§ **Exercise prompt**
In the data below, how many lines contain the string "Println"? Reply with the number only.
---*---
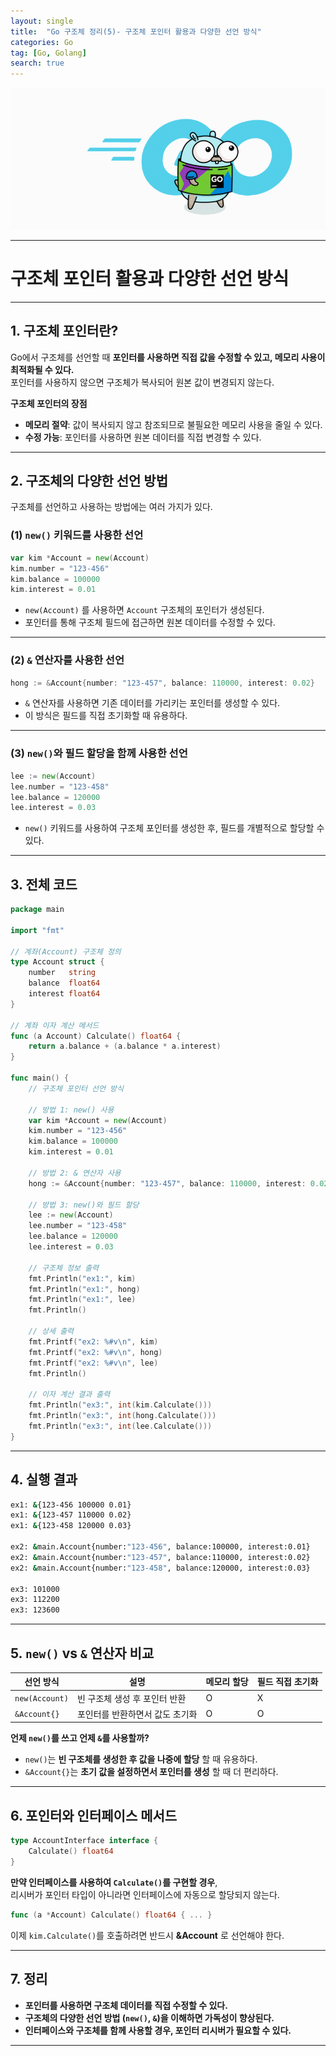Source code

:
 ```yaml
---
layout: single
title:  "Go 구조체 정리(5)- 구조체 포인터 활용과 다양한 선언 방식"
categories: Go
tag: [Go, Golang]
search: true
---
```

![go-icon](/assets/images/golang2.gif)

---


# **구조체 포인터 활용과 다양한 선언 방식**
---

## **1. 구조체 포인터란?**
Go에서 구조체를 선언할 때 **포인터를 사용하면 직접 값을 수정할 수 있고, 메모리 사용이 최적화될 수 있다.**  
포인터를 사용하지 않으면 구조체가 복사되어 원본 값이 변경되지 않는다.

**구조체 포인터의 장점**
- **메모리 절약**: 값이 복사되지 않고 참조되므로 불필요한 메모리 사용을 줄일 수 있다.
- **수정 가능**: 포인터를 사용하면 원본 데이터를 직접 변경할 수 있다.

---

## **2. 구조체의 다양한 선언 방법**
구조체를 선언하고 사용하는 방법에는 여러 가지가 있다.

### **(1) `new()` 키워드를 사용한 선언**
```go
var kim *Account = new(Account)
kim.number = "123-456"
kim.balance = 100000
kim.interest = 0.01
```
- `new(Account)` 를 사용하면 `Account` 구조체의 포인터가 생성된다.
- 포인터를 통해 구조체 필드에 접근하면 원본 데이터를 수정할 수 있다.

---

### **(2) `&` 연산자를 사용한 선언**
```go
hong := &Account{number: "123-457", balance: 110000, interest: 0.02}
```
- `&` 연산자를 사용하면 기존 데이터를 가리키는 포인터를 생성할 수 있다.
- 이 방식은 필드를 직접 초기화할 때 유용하다.

---

### **(3) `new()`와 필드 할당을 함께 사용한 선언**
```go
lee := new(Account)
lee.number = "123-458"
lee.balance = 120000
lee.interest = 0.03
```
- `new()` 키워드를 사용하여 구조체 포인터를 생성한 후, 필드를 개별적으로 할당할 수 있다.

---

## **3. 전체 코드**
```go
package main

import "fmt"

// 계좌(Account) 구조체 정의
type Account struct {
	number   string
	balance  float64
	interest float64
}

// 계좌 이자 계산 메서드
func (a Account) Calculate() float64 {
	return a.balance + (a.balance * a.interest)
}

func main() {
	// 구조체 포인터 선언 방식

	// 방법 1: new() 사용
	var kim *Account = new(Account)
	kim.number = "123-456"
	kim.balance = 100000
	kim.interest = 0.01

	// 방법 2: & 연산자 사용
	hong := &Account{number: "123-457", balance: 110000, interest: 0.02}

	// 방법 3: new()와 필드 할당
	lee := new(Account)
	lee.number = "123-458"
	lee.balance = 120000
	lee.interest = 0.03

	// 구조체 정보 출력
	fmt.Println("ex1:", kim)
	fmt.Println("ex1:", hong)
	fmt.Println("ex1:", lee)
	fmt.Println()

	// 상세 출력
	fmt.Printf("ex2: %#v\n", kim)
	fmt.Printf("ex2: %#v\n", hong)
	fmt.Printf("ex2: %#v\n", lee)
	fmt.Println()

	// 이자 계산 결과 출력
	fmt.Println("ex3:", int(kim.Calculate()))
	fmt.Println("ex3:", int(hong.Calculate()))
	fmt.Println("ex3:", int(lee.Calculate()))
}
```

---

## **4. 실행 결과**
```bash
ex1: &{123-456 100000 0.01}
ex1: &{123-457 110000 0.02}
ex1: &{123-458 120000 0.03}

ex2: &main.Account{number:"123-456", balance:100000, interest:0.01}
ex2: &main.Account{number:"123-457", balance:110000, interest:0.02}
ex2: &main.Account{number:"123-458", balance:120000, interest:0.03}

ex3: 101000
ex3: 112200
ex3: 123600
```

---

## **5. `new()` vs `&` 연산자 비교**

| 선언 방식 | 설명 | 메모리 할당 | 필드 직접 초기화 |
|-----------|----------------------|-------------|----------------|
| `new(Account)` | 빈 구조체 생성 후 포인터 반환 | O | X |
| `&Account{}` | 포인터를 반환하면서 값도 초기화 | O | O |

**언제 `new()`를 쓰고 언제 `&`를 사용할까?**  
- `new()`는 **빈 구조체를 생성한 후 값을 나중에 할당** 할 때 유용하다.  
- `&Account{}`는 **초기 값을 설정하면서 포인터를 생성** 할 때 더 편리하다.  

---

## **6. 포인터와 인터페이스 메서드**
```go
type AccountInterface interface {
	Calculate() float64
}
```
**만약 인터페이스를 사용하여 `Calculate()`를 구현할 경우**,  
리시버가 포인터 타입이 아니라면 인터페이스에 자동으로 할당되지 않는다.

```go
func (a *Account) Calculate() float64 { ... }
```
이제 `kim.Calculate()`를 호출하려면 반드시 **&Account** 로 선언해야 한다.

---

## **7. 정리**
- **포인터를 사용하면 구조체 데이터를 직접 수정할 수 있다.**  
- **구조체의 다양한 선언 방법 (`new()`, `&`)을 이해하면 가독성이 향상된다.**  
- **인터페이스와 구조체를 함께 사용할 경우, 포인터 리시버가 필요할 수 있다.**  

---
---*---
§ **Response to the exercise**
8